When I ask what’s new in building, the question nearly always turns to technology, rather than pure design. The basement of a new-build these days, says Prutting, “looks like a submarine.” The firm is constantly investing in software — new products, state-of the-art (or beyond the art) systems, cutting-edge engineering. But while he prides himself in keeping up to date on the latest smart appliances, audio-visual aids and gadgetry — “whole-house automation” as he calls it — there is, he concedes a case to be made for old-fashioned simplicity. “Take thermostats, for instance. Sometimes a client just wants an old-fashioned dial.”
Design, of course, is the domain of the architect and while the disciplines of architect and custom builder could hardly be more different, nor could they be more interdependent. “If the architect draws it upside down, we’ll build it upside down,” Prutting says. And he has worked with some of the finest architects in the business — Toshiko Mori in New York, Kieran Timberlake in Philadelphia, Joeb Moore of Moore & Partners in Greenwich.
Time and again, he emphasizes that his role is to make the architect look good.

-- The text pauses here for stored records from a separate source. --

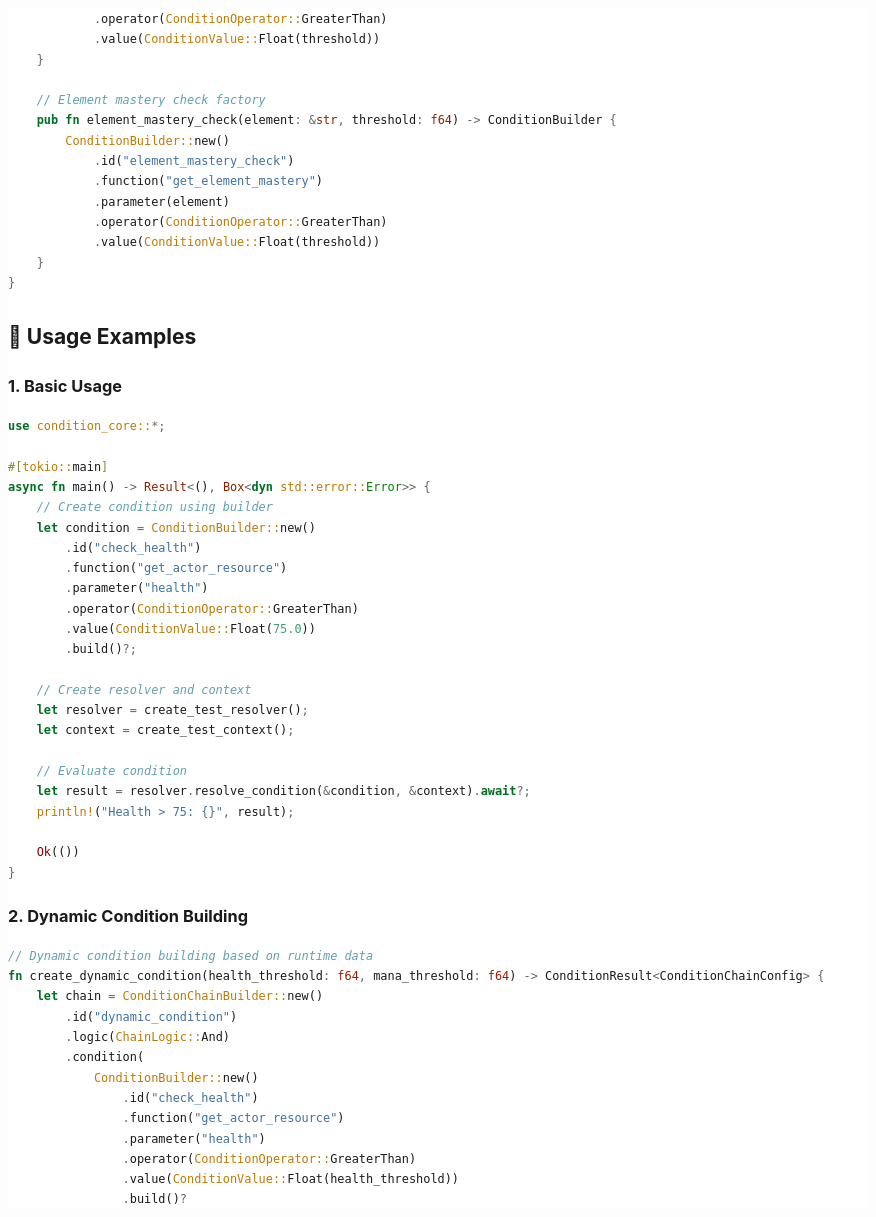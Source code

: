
 ```rust
            .operator(ConditionOperator::GreaterThan)
            .value(ConditionValue::Float(threshold))
    }
    
    // Element mastery check factory
    pub fn element_mastery_check(element: &str, threshold: f64) -> ConditionBuilder {
        ConditionBuilder::new()
            .id("element_mastery_check")
            .function("get_element_mastery")
            .parameter(element)
            .operator(ConditionOperator::GreaterThan)
            .value(ConditionValue::Float(threshold))
    }
}
```

## 🚀 **Usage Examples**

### **1. Basic Usage**

```rust
use condition_core::*;

#[tokio::main]
async fn main() -> Result<(), Box<dyn std::error::Error>> {
    // Create condition using builder
    let condition = ConditionBuilder::new()
        .id("check_health")
        .function("get_actor_resource")
        .parameter("health")
        .operator(ConditionOperator::GreaterThan)
        .value(ConditionValue::Float(75.0))
        .build()?;
    
    // Create resolver and context
    let resolver = create_test_resolver();
    let context = create_test_context();
    
    // Evaluate condition
    let result = resolver.resolve_condition(&condition, &context).await?;
    println!("Health > 75: {}", result);
    
    Ok(())
}
```

### **2. Dynamic Condition Building**

```rust
// Dynamic condition building based on runtime data
fn create_dynamic_condition(health_threshold: f64, mana_threshold: f64) -> ConditionResult<ConditionChainConfig> {
    let chain = ConditionChainBuilder::new()
        .id("dynamic_condition")
        .logic(ChainLogic::And)
        .condition(
            ConditionBuilder::new()
                .id("check_health")
                .function("get_actor_resource")
                .parameter("health")
                .operator(ConditionOperator::GreaterThan)
                .value(ConditionValue::Float(health_threshold))
                .build()?
```
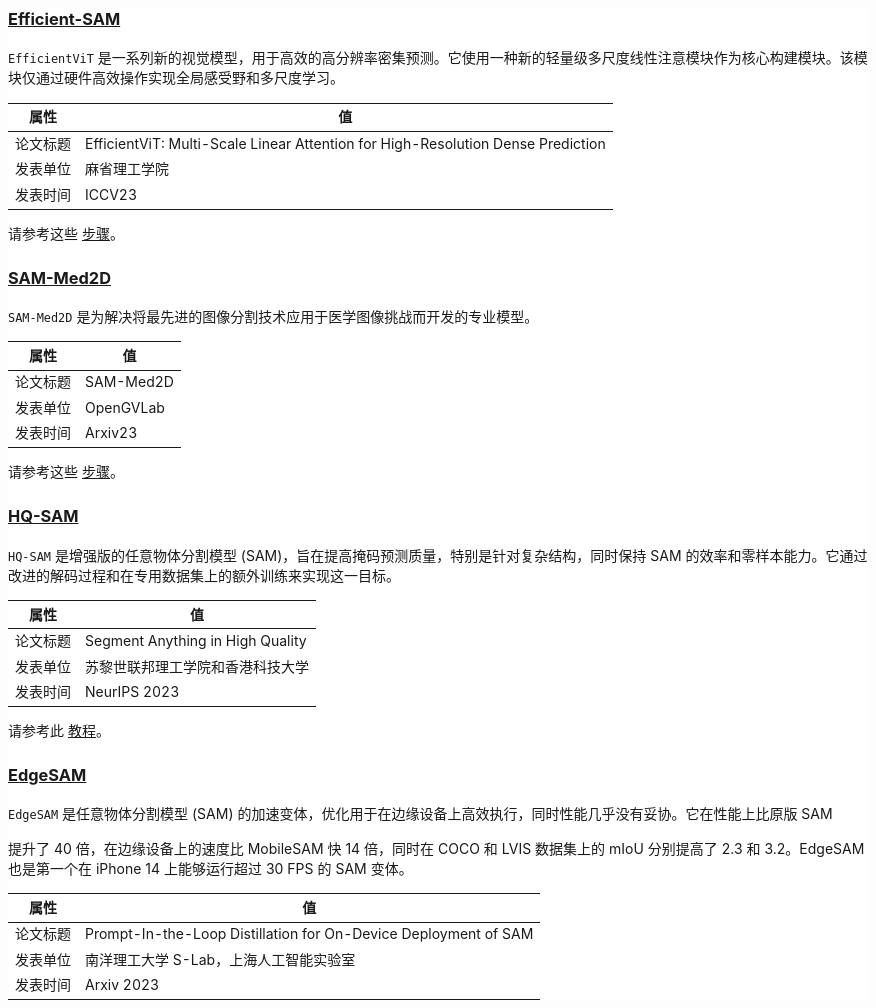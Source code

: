 ### [Efficient-SAM](https://github.com/CVHub520/efficientvit)

`EfficientViT` 是一系列新的视觉模型，用于高效的高分辨率密集预测。它使用一种新的轻量级多尺度线性注意模块作为核心构建模块。该模块仅通过硬件高效操作实现全局感受野和多尺度学习。

| 属性           | 值                                                                 |
|----------------|--------------------------------------------------------------------|
| 论文标题       | EfficientViT: Multi-Scale Linear Attention for High-Resolution Dense Prediction |
| 发表单位       | 麻省理工学院                                                        |
| 发表时间       | ICCV23                                                            |

请参考这些 [步骤](https://github.com/CVHub520/efficientvit#benchmarking-with-onnxruntime)。

### [SAM-Med2D](https://github.com/CVHub520/SAM-Med2D)

`SAM-Med2D` 是为解决将最先进的图像分割技术应用于医学图像挑战而开发的专业模型。

| 属性           | 值                                                                 |
|----------------|--------------------------------------------------------------------|
| 论文标题       | SAM-Med2D                                                          |
| 发表单位       | OpenGVLab                                                         |
| 发表时间       | Arxiv23                                                            |

请参考这些 [步骤](https://github.com/CVHub520/SAM-Med2D#-deploy)。

### [HQ-SAM](https://github.com/SysCV/sam-hq)

`HQ-SAM` 是增强版的任意物体分割模型 (SAM)，旨在提高掩码预测质量，特别是针对复杂结构，同时保持 SAM 的效率和零样本能力。它通过改进的解码过程和在专用数据集上的额外训练来实现这一目标。

| 属性           | 值                                                                 |
|----------------|--------------------------------------------------------------------|
| 论文标题       | Segment Anything in High Quality                                  |
| 发表单位       | 苏黎世联邦理工学院和香港科技大学                                    |
| 发表时间       | NeurIPS 2023                                                      |

请参考此 [教程](https://github.com/CVHub520/sam-hq)。

### [EdgeSAM](https://github.com/chongzhou96/EdgeSAM)

`EdgeSAM` 是任意物体分割模型 (SAM) 的加速变体，优化用于在边缘设备上高效执行，同时性能几乎没有妥协。它在性能上比原版 SAM

 提升了 40 倍，在边缘设备上的速度比 MobileSAM 快 14 倍，同时在 COCO 和 LVIS 数据集上的 mIoU 分别提高了 2.3 和 3.2。EdgeSAM 也是第一个在 iPhone 14 上能够运行超过 30 FPS 的 SAM 变体。

| 属性           | 值                                                                 |
|----------------|--------------------------------------------------------------------|
| 论文标题       | Prompt-In-the-Loop Distillation for On-Device Deployment of SAM   |
| 发表单位       | 南洋理工大学 S-Lab，上海人工智能实验室                               |
| 发表时间       | Arxiv 2023                                                        |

Prutting & Co. also supports the job for years after it’s been completed, teaching the new owners how to understand the new technologies, such as solar panels, geothermal heating and cooling and renewable energy. While sensitive to the environment and simultaneously designed to offer homeowners increasing comfort, they can be complex, even for millennials to fathom.
Prutting’s greatest investment, though — and he is keen to make this very clear — is in smart people. He places great store by his architectural school graduates — six at present — who work alongside his builders, an entirely homogenous team of professionals. When Prutting takes me on a tour of his offices — a wonderful walkabout tracing our way between tables of gargantuan architectural plans and drawings, deliciously tactile building material samples, a library of architectural books and historic magazines, and a mood-board of visual curiosities — the easy relationship he has with his “super squad,” as he calls his team, is apparent, as is the high regard in which they hold him.
But it’s Prutting & Co’s president, Jack Truman, who sits in on some of our conversation, and whom Prutting himself — still very much at the helm but slowly handing over the reins to a younger generation — has special praise for. “Incredible,” “amazing man,” “the best there is,” he murmurs at different points during our meeting.
A mild-mannered man, with blue-green twinkly eyes, Prutting has something of the aging hippie about him — the chains lurking behind the neat blue-and-white check shirt, the sentences sprinkled with the word ‘dig,’ and I don’t mean in the archaeological sense, the enthusiasm.
A current project, one about which Prutting himself is especially excited, is a waterfront home he is building close to company headquarters — a 15,000-square-foot traditional home with contemporary material in a spectacular setting on an isthmus in Darien. The owner is “high profile, but very quiet,” is all Prutting will say.
Another of Prutting’s homes, in Katonah for perfumer Carlos Benaim, involved removing a historic façade some years back and reassembling it next to the new structure. If it can be done, Prutting & Co. will do it.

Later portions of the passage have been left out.